In this example, the target audio parameters include target audio loudness and target rhythm.

In some implementations, the historical data sample is collected online. For example, data related to an individual wearing a wearable device, that is collected online by using web crawler technologies, is taken as the historical data sample.

In some implementations, the historical data sample is collected offline. For example, the data related to an individual wearing a wearable device, that is collected offline by participating in the test, is taken as the historical data sample, and the like.

At S602, for each history data sample, the target audio parameters in the history data sample are taken as labeled target audio parameters for label.

In the example, manual labeling is used to improve a training effect of the model.

In the example, for each history data sample including the predicted vital sign data, the target physiological parameters corresponding to user scenario information, the user attribute information and the target audio parameters, the target audio parameters including the target audio loudness and the target rhythm are used for label, and is taken as the labeled target audio parameters.

At S603, predicted audio parameters outputted by the regression model are obtained.

In the example, feature engineering can be firstly performed on the predicted vital sign data, the target physiological parameter and the user attribute information, so as to convert them into data that is suitable for the regression model to process.

Further, data processed by the feature engineering is inputted into the regression model, to obtain the target audio parameters outputted by the regression model.

At S604, the regression model is updated based on a difference between the predicted audio parameters and the labeled target audio parameters, so as to minimize the difference.

In the implementation of the present disclosure, after the predicted audio parameters outputted by the regression model are obtained, the predicted audio parameters are compared with the labeled target audio parameters to determine a difference between the predicted audio parameters and the labeled target audio parameters. Parameters of the regression model are adjusted according to the difference so as to minimize the difference, until a preset number of the update has been achieved or the difference has been reduced to meeting a preset condition, thereby obtaining a trained regression model that has learned the mapping relationship between the predicted vital sign data, the target physiological parameter and the user attribute information with the target audio parameters.

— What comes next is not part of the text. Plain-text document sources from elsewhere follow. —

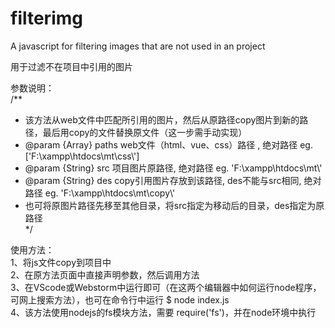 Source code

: # filterimg  
  
A javascript for filtering images that are not used in an project  
  
用于过滤不在项目中引用的图片 
  
参数说明：  
/**  
 * 该方法从web文件中匹配所引用的图片，然后从原路径copy图片到新的路径，最后用copy的文件替换原文件（这一步需手动实现）  
 * @param {Array} paths  web文件（html、vue、css）路径 , 绝对路径 eg. ['F:\\xampp\\htdocs\\mt\\css\\']  
 * @param {String} src   项目图片原路径, 绝对路径 eg. 'F:\\xampp\\htdocs\\mt\\'  
 * @param {String} des   copy引用图片存放到该路径, des不能与src相同, 绝对路径 eg. 'F:\\xampp\\htdocs\\mt\\copy\\'  
 * 也可将原图片路径先移至其他目录，将src指定为移动后的目录，des指定为原路径  
 */  
   
 使用方法：  
 1、将js文件copy到项目中  
 2、在原方法页面中直接声明参数，然后调用方法  
 3、在VScode或Webstorm中运行即可（在这两个编辑器中如何运行node程序，可网上搜索方法），也可在命令行中运行 $ node index.js  
 4、该方法使用nodejs的fs模块方法，需要 require('fs')，并在node环境中执行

In some implementations, this training process is performed during the usage of the wearable device. For example, the vital sign data collected online in the previous audio playback process, and the loudness and rhythm of the audio selected by the user's operation are used as labels to train the regression model, thereby obtaining the trained regression model that has learned the mapping relationship between the predicted vital sign data, the target physiological parameter and the user attribute information with the target audio parameters. In this case, the vital sign data and the loudness and the rhythm of the audio selected by the user's operations are recorded in real time during the user's usage. The regression model is trained periodically or when a preset training condition is triggered, so as to obtain a regression model with a better adjustment effect.

In the example, the historical data samples are obtained from the server during the user's usage, and the historical data samples are used to train the regression model to obtain the regression model with a better adjustment effect.

At S605, measured vital sign data of the user within a first time range is collected.

At S606, a vital sign prediction is performed based on the measured vital sign data within the first time range, to obtain predicted vital sign data of the user within a second time range.

At S607, the predicted vital sign data, at least one target physiological parameter and user attribute information are inputted into the regression model, to obtain the one or more target audio parameters outputted by the regression model.

At S608, target audio data is obtained based on the one or more target audio parameters.

The execution of S101 to S104 can be referred to for the execution of S605 to S608, which will not be repeated herein.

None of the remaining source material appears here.